The whole genome	Reads	Mapping rate (%)	99.86
		Average sequencing depth	27.29X
		Coverage (%)	99.72
	Genome	Coverage at least 4X (%)	99.45
		Coverage at least 10X (%)	97.2
DkaA	Reads	Mapping rate (%)	94.88
		Average sequencing depth	306.75X
		Coverage (%)	99.85
	Genome	Coverage at least 4X (%)	99.79
		Coverage at least 10X (%)	99.73
DkaB	Reads	Mapping rate (%)	94.59
		Average sequencing depth	325.76X
		Coverage (%)	99.93
	Genome	Coverage at least 4X (%)	99.89
		Coverage at least 10X (%)	99.84
DkaC	Reads	Mapping rate (%)	93.7
		Average sequencing depth	341.1X
		Coverage (%)	99.97
	Genome	Coverage at least 4X (%)	99.95
		Coverage at least 10X (%)	99.93
DkaD	Reads	Mapping rate (%)	93.34
		Average sequencing depth	346.92X
		Coverage (%)	99.99
	Genome	Coverage at least 4X (%)	99.97
		Coverage at least 10X (%)	99.95
DkaE	Reads	Mapping rate (%)	92.97
		Average sequencing depth	356.66X
		Coverage (%)	99.99
	Genome	Coverage at least 4X (%)	99.98
		Coverage at least 10X (%)	99.96
DkaF	Reads	Mapping rate (%)	90.09
		Average sequencing depth	375.72X
		Coverage (%)	99.99
	Genome	Coverage at least 4X (%)	99.99
		Coverage at least 10X (%)	99.97

Inter-genomic comparison analysis revealed a distinct 6-to-1 syntenic relationship between D. kaki and D. oleifera (Fig. 5), which further supported the high quality of the D. kaki assembly.

Fig. 5.

The syntenic dot plots of D. kaki and D. oleifera.

Author contributions

Fu, J. and Li, F. designed the project, and they are the corresponding authors of this paper. Han, W., Suo, Y., and Diao, S. collected the samples. Li, H., Sun P., Wang, Y. and Zhang, Z. conducted genome assembly, analyze data, and wrote the manuscript, and they contributed equally to this study.
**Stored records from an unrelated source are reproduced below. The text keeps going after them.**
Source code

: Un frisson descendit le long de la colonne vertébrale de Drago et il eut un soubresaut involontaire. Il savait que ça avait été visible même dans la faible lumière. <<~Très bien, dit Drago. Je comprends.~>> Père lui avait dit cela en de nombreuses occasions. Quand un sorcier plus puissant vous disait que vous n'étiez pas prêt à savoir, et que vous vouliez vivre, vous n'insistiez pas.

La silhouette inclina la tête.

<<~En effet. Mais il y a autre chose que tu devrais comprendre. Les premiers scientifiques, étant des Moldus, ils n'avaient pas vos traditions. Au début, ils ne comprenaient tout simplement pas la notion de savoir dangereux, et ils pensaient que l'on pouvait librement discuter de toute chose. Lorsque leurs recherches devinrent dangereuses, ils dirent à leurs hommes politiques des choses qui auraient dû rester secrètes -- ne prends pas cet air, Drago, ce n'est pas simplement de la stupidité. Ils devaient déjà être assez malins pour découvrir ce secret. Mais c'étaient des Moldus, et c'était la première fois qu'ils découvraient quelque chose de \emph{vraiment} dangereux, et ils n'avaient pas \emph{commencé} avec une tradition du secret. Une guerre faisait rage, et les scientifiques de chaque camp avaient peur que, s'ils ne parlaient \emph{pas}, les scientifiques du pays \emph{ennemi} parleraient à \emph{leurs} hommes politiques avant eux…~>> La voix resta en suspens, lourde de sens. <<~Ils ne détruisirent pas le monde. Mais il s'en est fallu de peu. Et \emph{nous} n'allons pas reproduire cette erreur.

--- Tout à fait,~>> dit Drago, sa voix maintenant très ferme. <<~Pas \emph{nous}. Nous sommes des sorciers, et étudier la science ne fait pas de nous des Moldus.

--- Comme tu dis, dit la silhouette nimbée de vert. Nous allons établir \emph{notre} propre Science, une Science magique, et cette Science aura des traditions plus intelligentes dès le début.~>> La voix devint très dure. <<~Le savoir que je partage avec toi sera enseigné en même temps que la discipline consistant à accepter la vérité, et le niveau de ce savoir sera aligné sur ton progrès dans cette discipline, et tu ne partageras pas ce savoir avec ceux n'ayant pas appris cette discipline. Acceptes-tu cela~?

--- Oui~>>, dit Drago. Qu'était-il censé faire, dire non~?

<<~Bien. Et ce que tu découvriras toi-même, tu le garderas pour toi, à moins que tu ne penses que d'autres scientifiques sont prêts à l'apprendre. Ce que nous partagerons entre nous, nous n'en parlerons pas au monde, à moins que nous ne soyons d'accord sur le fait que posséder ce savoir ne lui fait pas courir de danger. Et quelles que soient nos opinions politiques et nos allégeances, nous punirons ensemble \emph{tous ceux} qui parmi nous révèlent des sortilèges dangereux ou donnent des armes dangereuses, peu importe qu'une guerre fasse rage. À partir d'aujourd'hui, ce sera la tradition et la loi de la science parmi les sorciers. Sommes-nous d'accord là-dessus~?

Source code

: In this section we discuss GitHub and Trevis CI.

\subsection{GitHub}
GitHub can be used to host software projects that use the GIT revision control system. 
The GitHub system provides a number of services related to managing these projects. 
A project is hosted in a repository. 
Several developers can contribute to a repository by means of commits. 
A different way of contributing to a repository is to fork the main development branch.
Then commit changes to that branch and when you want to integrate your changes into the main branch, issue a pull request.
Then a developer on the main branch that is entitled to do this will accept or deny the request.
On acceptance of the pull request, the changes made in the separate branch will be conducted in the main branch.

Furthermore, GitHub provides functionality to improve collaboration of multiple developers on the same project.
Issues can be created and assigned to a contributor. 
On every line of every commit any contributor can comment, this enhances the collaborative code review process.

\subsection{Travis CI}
Yang, J. provided intellectual insights. All authors critically commented and approved the manuscript.

Code availability

All software used in this work are in the public domain, with parameters described in the Methods section. The commands used in the processing were all executed according to the manuals and protocols of the corresponding bioinformatics software.

Competing interests

The authors declare no competing interests.